もちろん、設備やサービスもミュージシャンに最適なものが用意されている。

部屋の防音・遮音はもちろんのこと、専門スタッフが管理をしたり、「ミュージションズクラブ」という住人のコミュニティーがあることも特徴的だ。

このマンションがあれば何も過疎地に移住しなくてよさそうなものだが、リモートワークも進む今、都心で10~15万円の賃料を払うのが苦しいと感じる人にとっては、悩むところだろう。

 

5. 【だからこうした方がいいんじゃないか?】

過疎地の大型マンションは、郊外型のミュージシャン専用マンションとして改装する。

賃料は低くおさえつつ、部屋をぶち抜いてホールをつくったり、最上階を住人のコミュニティの場にするなど、ミュージシャンに最適な環境につくりかえる。

そのためには住人によるDIYも必要になってくるかもしれないが、どのような改造をすればよいかはミュージシャン自身が一番分かっていると思われるので、それもいいのではないか。

 

このようにコンセプトの決まったマンションは、同じ目的の住人だけで暮らすことで、最適な住環境が生まれる。

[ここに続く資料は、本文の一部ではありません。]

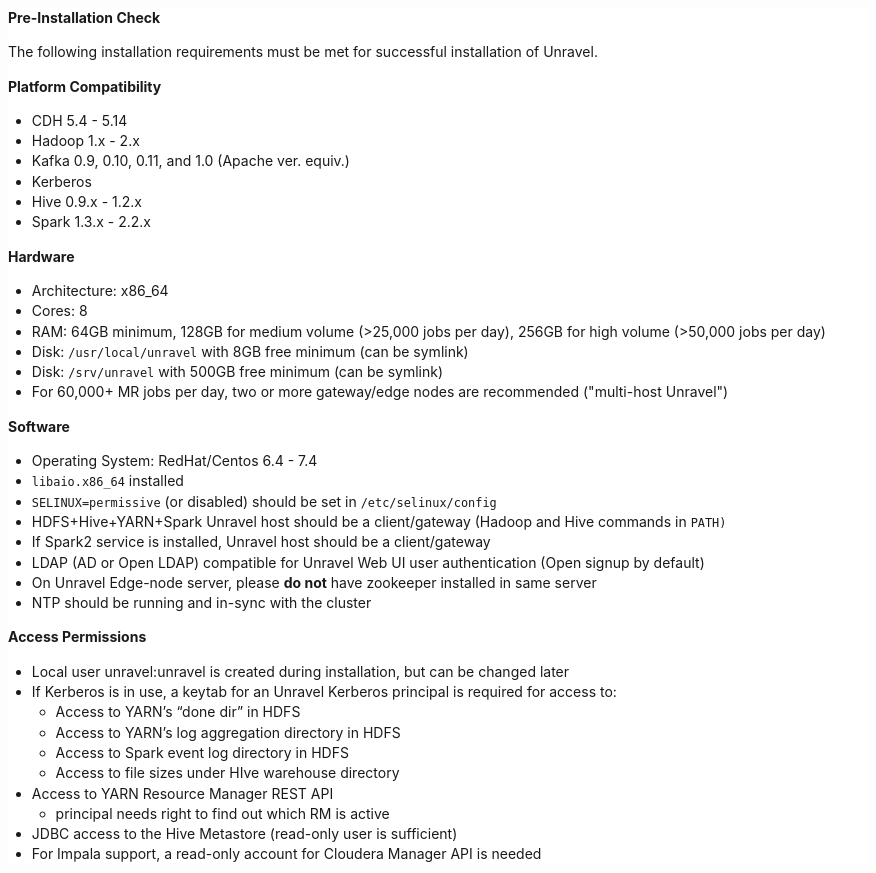 **Pre-Installation Check**

The following installation requirements must be met for successful
installation of Unravel.

**Platform Compatibility**

  - CDH 5.4 - 5.14
  - Hadoop 1.x - 2.x
  - Kafka 0.9, 0.10, 0.11, and 1.0 (Apache ver. equiv.)
  - Kerberos
  - Hive 0.9.x - 1.2.x
  - Spark 1.3.x - 2.2.x

**Hardware**

  - Architecture: x86\_64
  - Cores: 8
  - RAM: 64GB minimum, 128GB for medium volume (\>25,000 jobs per day),
    256GB for high volume (\>50,000 jobs per day)
  - Disk: `/usr/local/unravel` with 8GB free minimum (can be symlink)
  - Disk: `/srv/unravel` with 500GB free minimum (can be symlink)
  - For 60,000+ MR jobs per day, two or more gateway/edge nodes are
    recommended ("multi-host Unravel")

**Software**

  - Operating System: RedHat/Centos 6.4 - 7.4
  - `libaio.x86_64` installed
  - `SELINUX=permissive` (or disabled) should be set in
    `/etc/selinux/config`
  - HDFS+Hive+YARN+Spark Unravel host should be a client/gateway (Hadoop
    and Hive commands in `PATH)`
  - If Spark2 service is installed, Unravel host should be a
    client/gateway 
  - LDAP (AD or Open LDAP) compatible for Unravel Web UI user
    authentication (Open signup by default)
  - On Unravel Edge-node server, please **do not** have zookeeper
    installed in same server
  - NTP should be running and in-sync with the cluster

**Access Permissions**

  - Local user unravel:unravel is created during installation, but can
    be changed later
  - If Kerberos is in use, a keytab for an Unravel Kerberos principal is
    required for access to:
      - Access to YARN’s “done dir” in HDFS
      - Access to YARN’s log aggregation directory in HDFS
      - Access to Spark event log directory in HDFS
      - Access to file sizes under HIve warehouse directory
  - Access to YARN Resource Manager REST API
      - principal needs right to find out which RM is active
  - JDBC access to the Hive Metastore (read-only user is sufficient)
  - For Impala support, a read-only account for Cloudera Manager API is
    needed
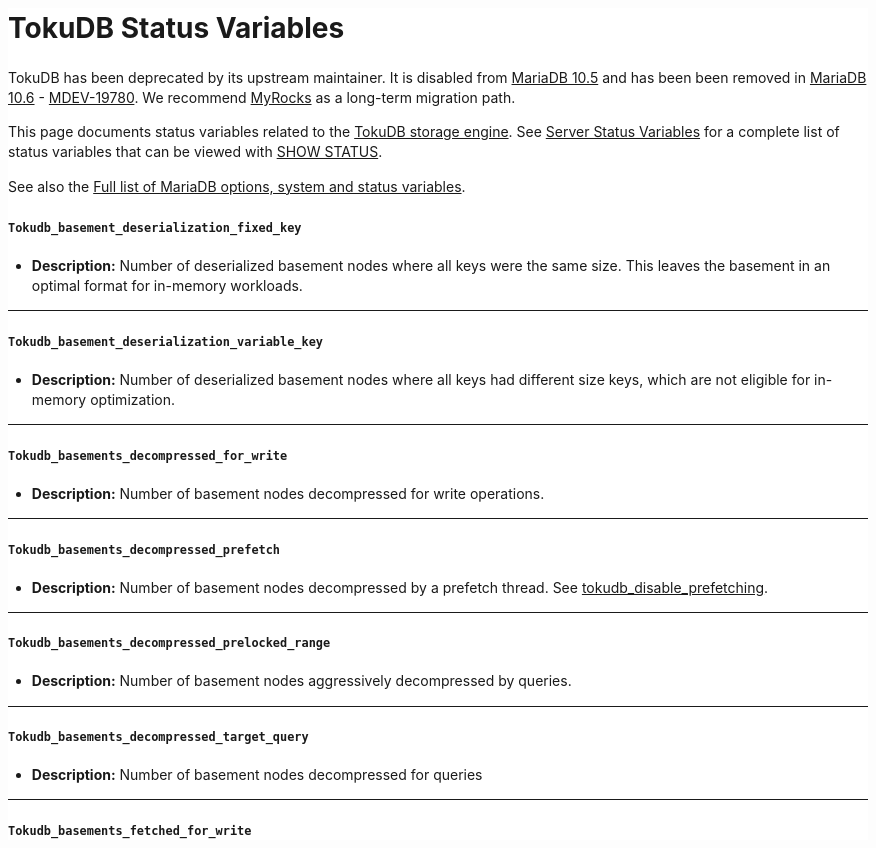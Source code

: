# TokuDB Status Variables

TokuDB has been deprecated by its upstream maintainer. It is disabled from [MariaDB 10.5](/kb/en/what-is-mariadb-105/) and has been been removed in [MariaDB 10.6](/kb/en/what-is-mariadb-106/) - [MDEV-19780](https://jira.mariadb.org/browse/MDEV-19780). We recommend [MyRocks](/columns-storage-engines-and-plugins/storage-engines/myrocks/) as a long-term migration path.

This page documents status variables related to the [TokuDB storage engine](/columns-storage-engines-and-plugins/storage-engines/tokudb/). See [Server Status Variables](/replication/optimization-and-tuning/system-variables/server-status-variables/) for a complete list of status variables that can be viewed with [SHOW STATUS](/sql-statements-structure/sql-statements/administrative-sql-statements/show/show-status/).

See also the [Full list of MariaDB options, system and status variables](/mariadb-administration/variables-and-modes/full-list-of-mariadb-options-system-and-status-variables/).

#### `Tokudb_basement_deserialization_fixed_key`

- <strong>Description:</strong> Number of deserialized basement nodes where all keys were the same size. This leaves the basement in an optimal format  for in-memory workloads.

---

#### `Tokudb_basement_deserialization_variable_key`

- <strong>Description:</strong> Number of deserialized basement nodes where all keys had different size keys, which are not eligible for in-memory optimization.

---

#### `Tokudb_basements_decompressed_for_write`

- <strong>Description:</strong> Number of basement nodes decompressed for write operations.

---

#### `Tokudb_basements_decompressed_prefetch`

- <strong>Description:</strong> Number of basement nodes decompressed by a prefetch thread. See [tokudb_disable_prefetching](/kb/en/tokudb-system-variables/#tokudb_disable_prefetching).

---

#### `Tokudb_basements_decompressed_prelocked_range`

- <strong>Description:</strong> Number of basement nodes aggressively decompressed by queries.

---

#### `Tokudb_basements_decompressed_target_query`

- <strong>Description:</strong> Number of basement nodes decompressed for queries

---

#### `Tokudb_basements_fetched_for_write`
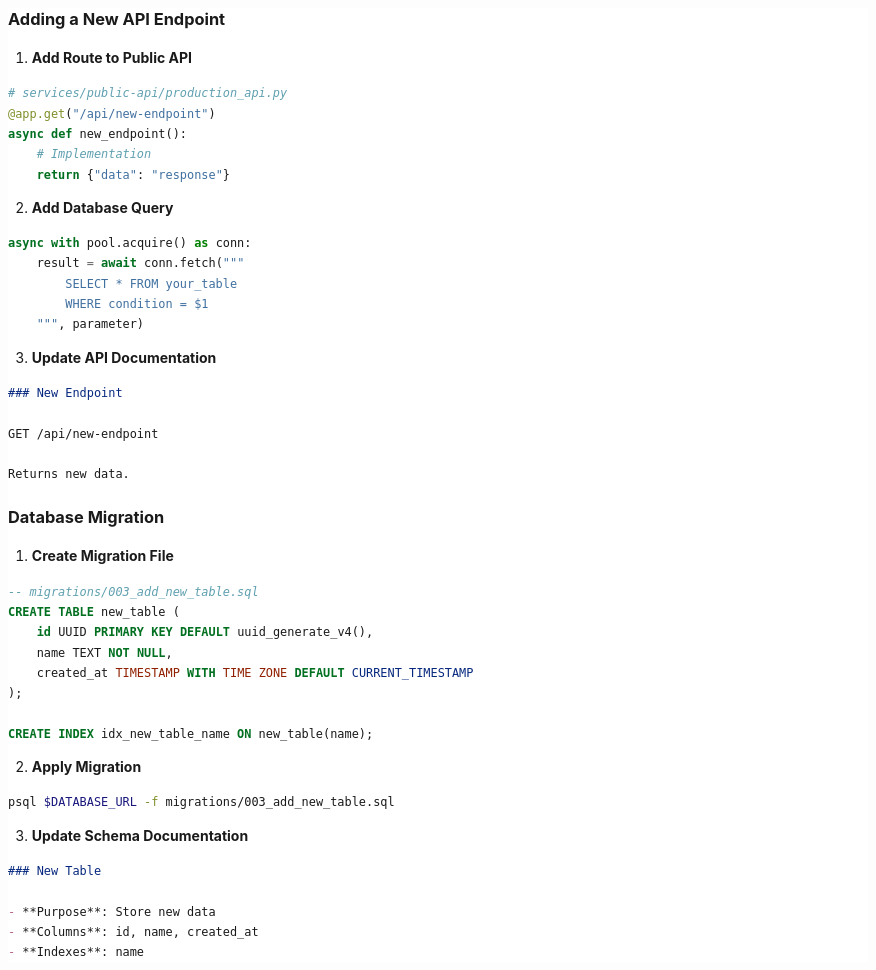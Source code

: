 ### Adding a New API Endpoint

1. **Add Route to Public API**

```python
# services/public-api/production_api.py
@app.get("/api/new-endpoint")
async def new_endpoint():
    # Implementation
    return {"data": "response"}
```

2. **Add Database Query**

```python
async with pool.acquire() as conn:
    result = await conn.fetch("""
        SELECT * FROM your_table 
        WHERE condition = $1
    """, parameter)
```

3. **Update API Documentation**

```markdown
### New Endpoint

GET /api/new-endpoint

Returns new data.
```

### Database Migration

1. **Create Migration File**

```sql
-- migrations/003_add_new_table.sql
CREATE TABLE new_table (
    id UUID PRIMARY KEY DEFAULT uuid_generate_v4(),
    name TEXT NOT NULL,
    created_at TIMESTAMP WITH TIME ZONE DEFAULT CURRENT_TIMESTAMP
);

CREATE INDEX idx_new_table_name ON new_table(name);
```

2. **Apply Migration**

```bash
psql $DATABASE_URL -f migrations/003_add_new_table.sql
```

3. **Update Schema Documentation**

```markdown
### New Table

- **Purpose**: Store new data
- **Columns**: id, name, created_at
- **Indexes**: name
```
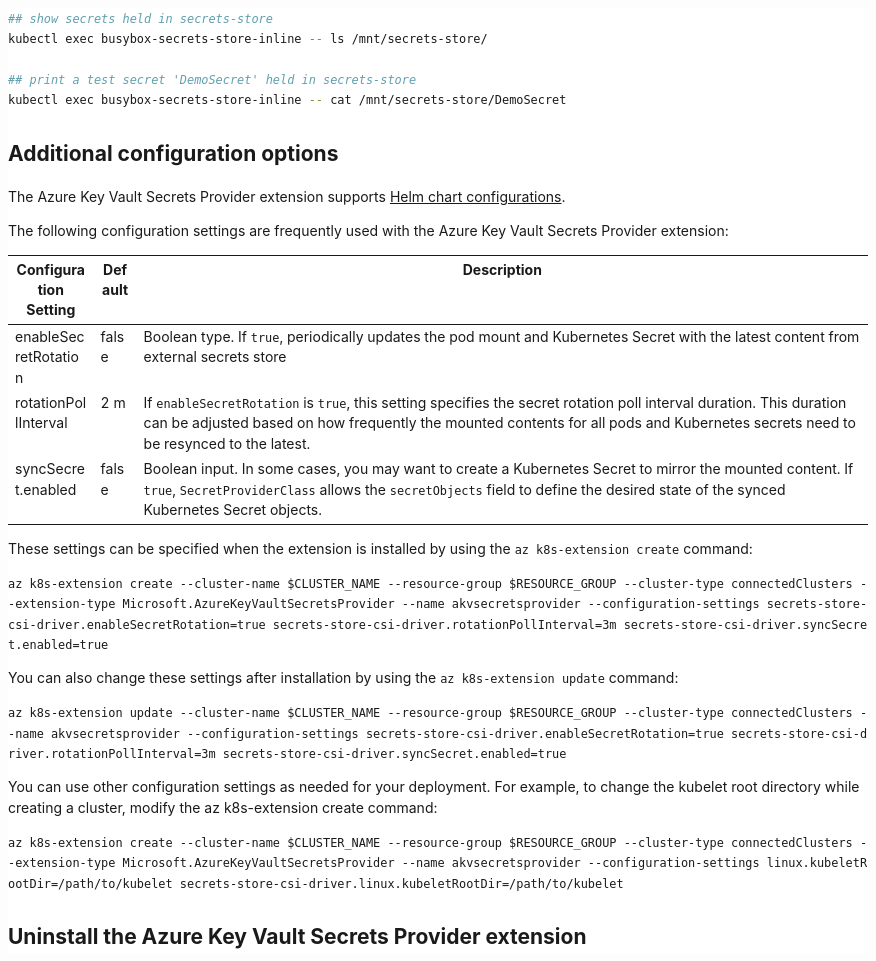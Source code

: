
 ```bash
## show secrets held in secrets-store
kubectl exec busybox-secrets-store-inline -- ls /mnt/secrets-store/

## print a test secret 'DemoSecret' held in secrets-store
kubectl exec busybox-secrets-store-inline -- cat /mnt/secrets-store/DemoSecret
```

## Additional configuration options

The Azure Key Vault Secrets Provider extension supports [Helm chart configurations](https://github.com/Azure/secrets-store-csi-driver-provider-azure/blob/master/charts/csi-secrets-store-provider-azure/README.md#configuration).

The following configuration settings are frequently used with the Azure Key Vault Secrets Provider extension:

| Configuration Setting | Default | Description |
| --------- | ----------- | ----------- |
| enableSecretRotation | false | Boolean type. If `true`, periodically updates the pod mount and Kubernetes Secret with the latest content from external secrets store |
| rotationPollInterval | 2 m | If `enableSecretRotation` is `true`, this setting specifies the secret rotation poll interval duration. This duration can be adjusted based on how frequently the mounted contents for all pods and Kubernetes secrets need to be resynced to the latest. |
| syncSecret.enabled | false | Boolean input. In some cases, you may want to create a Kubernetes Secret to mirror the mounted content. If `true`, `SecretProviderClass` allows the `secretObjects` field to define the desired state of the synced Kubernetes Secret objects. |

These settings can be specified when the extension is installed by using the `az k8s-extension create` command:

```azurecli-interactive
az k8s-extension create --cluster-name $CLUSTER_NAME --resource-group $RESOURCE_GROUP --cluster-type connectedClusters --extension-type Microsoft.AzureKeyVaultSecretsProvider --name akvsecretsprovider --configuration-settings secrets-store-csi-driver.enableSecretRotation=true secrets-store-csi-driver.rotationPollInterval=3m secrets-store-csi-driver.syncSecret.enabled=true
```

You can also change these settings after installation by using the `az k8s-extension update` command:

```azurecli-interactive
az k8s-extension update --cluster-name $CLUSTER_NAME --resource-group $RESOURCE_GROUP --cluster-type connectedClusters --name akvsecretsprovider --configuration-settings secrets-store-csi-driver.enableSecretRotation=true secrets-store-csi-driver.rotationPollInterval=3m secrets-store-csi-driver.syncSecret.enabled=true
```

You can use other configuration settings as needed for your deployment. For example, to change the kubelet root directory while creating a cluster, modify the az k8s-extension create command:

```azurecli-interactive
az k8s-extension create --cluster-name $CLUSTER_NAME --resource-group $RESOURCE_GROUP --cluster-type connectedClusters --extension-type Microsoft.AzureKeyVaultSecretsProvider --name akvsecretsprovider --configuration-settings linux.kubeletRootDir=/path/to/kubelet secrets-store-csi-driver.linux.kubeletRootDir=/path/to/kubelet
```

## Uninstall the Azure Key Vault Secrets Provider extension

さらに住んでからも住人同士で交流することで、大きな近隣トラブルも防げるだろう。もちろん、仕事のきっかけを生む話など、ポジティブな情報交換もできそうだ。

前予想で、「SNSから始まる集落がトレンドになる」と書いたが、まさにこのシステムだ。

ミュージシャン専用のマンションは、いわば音楽家の集落であり、若い世代が移り住むことで地域活性化にもつながるのではないだろうか。

 

6. 【なぜそう考えるのか?】

このやり方の良さは、「クローズドSNSの方が治安がいい」という例が示している。

そしてこれからの時代、アーティストの活動の場はインターネットが主流となるだろう。

一時期、ネット配信よりもライブや演奏会など生の体験にこそ価値がでるという話も出たが、感染症対策やこれからの生活様式を考えると、イベント開催のハードルは上がった。

 

さらに、今は路上ライブよりもYoutubeなどの動画サイトから人気に火が付くことが多くなり、駆け出しのミュージシャンにとって活動の場は必ずしも都心でなくてよくなった。

そうなると、求める住居の条件は、安くて音楽が思い切り楽しめるということに特化されてくるのではないだろうか。

 

過疎地といっても、都心まで1時間程度で行ける距離ならばいいという人も多いだろう。

課題は生活費を稼ぐほどの仕事ができるかどうかだが、話題の「山奥ニート」のような地域と関わり合う働き方、あるいは自分たちで会社を運営してしまうのもありだろう。

これが実現すると面白いのは、これまでヒッピーのような思想を持ったアーティストの過疎地移住はあったと思うが、そうではなくミュージシャンにとっての「利便性」を求めて過疎地へ移住するという、新しい価値観が生まれるからだ。

そしていつの日か日本に音楽家の「町」が生まれたときには、ぜひ観光に訪れてみたいと思う。